Hosted by the Mexican Congress, this first meeting of the GLOBE Americas Legislators' Forum will bring together senior legislators from North, Central, South American and Caribbean countries. It marks the first time legislators from all the Americas have assembled specifically to discuss and agree on measures to address climate change.
“In the context of the current economic slowdown, we will be examining how the low carbon agenda can act as an engine for economic recovery while at the same time increasing energy and climate security,” said Elliot Morley MP, President of GLOBE International. “A statement of intent from this Forum would be a significant advance ahead of the UNFCCC talks in Poland in December, and demonstrate that it is possible for politicians from the developed and developing world to break the current deadlock and agree on a way ahead,” added Morley.
The Americas is an extremely diverse region containing both highly developed and developing economies. This Forum represents an opportunity for politicians from across the development divide to demonstrate real leadership in addressing the connections between climate change, the economy, energy, and food security.
“Latin American and Caribbean countries are part of the solution when it comes to fighting climate change while fostering economic growth,” said Pamela Cox, World Bank Vice President for Latin America and the Caribbean. “A level playing field in the international climate change debate is needed in order to ensure that there is synergy, not antagonism, between the twin goals of economic growth and environmental responsibility. When presented in this context, Latin American countries are keen to do their part by engaging and leading,” added Cox.
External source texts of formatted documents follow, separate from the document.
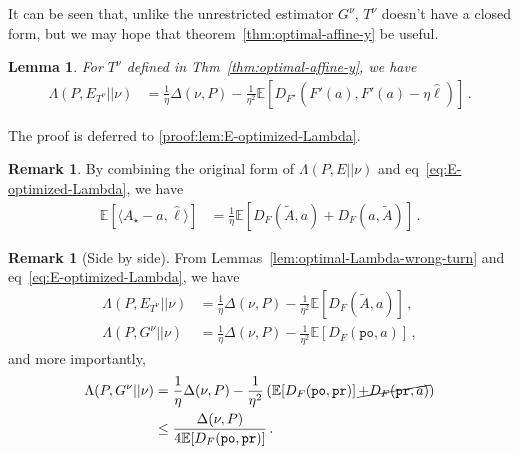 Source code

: \documentclass{article}
\theoremstyle{plain}
\newtheorem{lemma}[theorem]{Lemma}
\theoremstyle{definition}
\newtheorem{remark}[theorem]{Remark}
\newcommand{\pr}{\texttt{pr}}
\newcommand{\po}{\texttt{po}}
\newcommand{\E}{\mathbb E}
\newcommand{\hl}{\hat{\ell}\xspace}
\begin{document}
It can be seen that, unlike the unrestricted estimator $G^\nu$,
$T^\nu$ doesn't have a closed form,
but we may hope that theorem~\ref{thm:optimal-affine-y} be useful.
\begin{lemma}
    \label{lem:E-optimized-Lambda}
    For $T^\nu$ defined in Thm~\ref{thm:optimal-affine-y}, we have
    \begin{align}
        \Lambda(P, E_{T^\nu} || \nu)
         & = \frac{1}{\eta}
        \Delta(\nu, P) -
        \frac{1}{\eta^2}
        \E\!\left[
            D_{F^\star}\left(F'(a), F'(a) - \eta \hl\right)
            \right]\,.
        \label{eq:E-optimized-Lambda}
    \end{align}
\end{lemma}
\noindent The proof is deferred to \ref{proof:lem:E-optimized-Lambda}.

\begin{remark}
    By combining the original form of $\Lambda(P, E || \nu)$
    and eq~\ref{eq:E-optimized-Lambda}, we have
    \begin{align*}
        \E\!\left[
            \langle A_\star - a, \hl \rangle
            \right]
         & =
        \frac{1}{\eta}
        \E\!\left[
            D_F(\tilde{A}, a)
            +
            D_F(a, \tilde{A})
            \right]\,.
    \end{align*}
\end{remark}

\begin{remark}[Side by side]
    \label{rem:posterior-tildeA}
    From Lemmas~\ref{lem:optimal-Lambda-wrong-turn}
    and eq~\ref{eq:E-optimized-Lambda}, we have
    \begin{align}
        \Lambda(P, E_{T^\nu} || \nu)
         & = \frac{1}{\eta} \Delta(\nu, P)
        - \frac{1}{\eta^2}
        \E\!\left[
            D_F(\tilde{A}, a)
            \right]
        \tag{affine-$Y$}\,,
        \label{eq:Lambda-affine-Y}         \\
        \Lambda(P, G^\nu|| \nu)
         & =
        \frac{1}{\eta} \Delta(\nu, P)
        - \frac{1}{\eta^2}
        \E\!\left[D_F(\po, a)\right]\,,
        \tag{unrestricted}
        \label{eq:Lambda-unrestricted}
    \end{align}
    and more importantly,
    \begin{align*}
        \Lambda(P, G^\nu|| \nu)
         & =
        \frac{1}{\eta} \Delta(\nu, P)
        - \frac{1}{\eta^2}
        \left(
        \E\!\left[D_F(\po, \pr)\right]
        \cancel{+ D_F(\pr, a)}
        \right) \\
         & \leq
        \frac{\Delta(\nu, P)}{4
            \E\!\left[D_F(\po, \pr)\right]}
        \,.
    \end{align*}
\end{remark}
\end{document}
Members of GLOBE International anticipate that the Forum will generate a regional consensus statement building on the GLOBE Post-2012 Framework Paper agreed to by 100 legislators from the G8+5 (industrialized countries plus China, India, South Africa, Brazil and Mexico) countries in Tokyo in July, to present to heads of government and to the United Nations Climate Change Conference in Poland in December.
“Mexico, as member of the so-called '+5' group of emerging economies and of the OECD, is uniquely placed as a bridge between the developed and developing world. Climate Change will be one of the key challenges for all politicians in the coming years and this Forum provides a real opportunity to discuss the kind of regulatory, fiscal and legislative measures that we will need to take to both mitigate and adapt to climate change.” said Mexican Congressman Mariano González Zarur.
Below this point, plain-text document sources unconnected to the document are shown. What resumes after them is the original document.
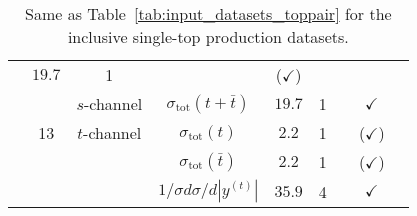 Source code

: \begin{table}[t]
\begin{center}
{\begin{tabular}{lcccccc|c|c}
    & $19.7$
    & 1
    & \cite{Khachatryan:2014iya}
     & ($\checkmark$)
     & \\
    & 
    & $s$-channel
    & $\sigma_{\text{tot}}(t + \bar{t})$
    & $19.7$
    & 1
    & \cite{Khachatryan:2016ewo}  
     & $\checkmark$
      & \\
      \midrule
    & 13
    & $t$-channel
    & $\sigma_{\text{tot}}(t)$
    & $2.2$
    & 1
    & \cite{Sirunyan:2016cdg} 
        & ($\checkmark$)
     & \\
    &
    & 
    & $\sigma_{\text{tot}}(\bar{t})$
    & $2.2$
    & 1
    & \cite{Sirunyan:2016cdg} 
      & ($\checkmark$)
     & \\
    &
    & 
    & $1/\sigma d\sigma/d|y^{(t)}|$
    & $35.9$
    & 4
    & \cite{Sirunyan:2019hqb}
     & $\checkmark$
     & \\
\bottomrule
   \end{tabular}
   \vspace{0.3cm}
  \caption{\small Same as Table~\ref{tab:input_datasets_toppair} for
    the inclusive single-top production datasets.
     \label{tab:input_datasets_3}
   }
}
\end{center}
\end{table}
GLOBE's 2012 Framework Paper agreed in Tokyo includes a consensus agreement for a 50 percent cut in greenhouse gas emissions from 1990 levels by 2050 while differentiating developing country commitments according to capabilities. It is thought that the Latin American countries in particular will want deforestation to be included as a priority for any agreement, especially when the associated cost benefits for local communities and biodiversity are considered.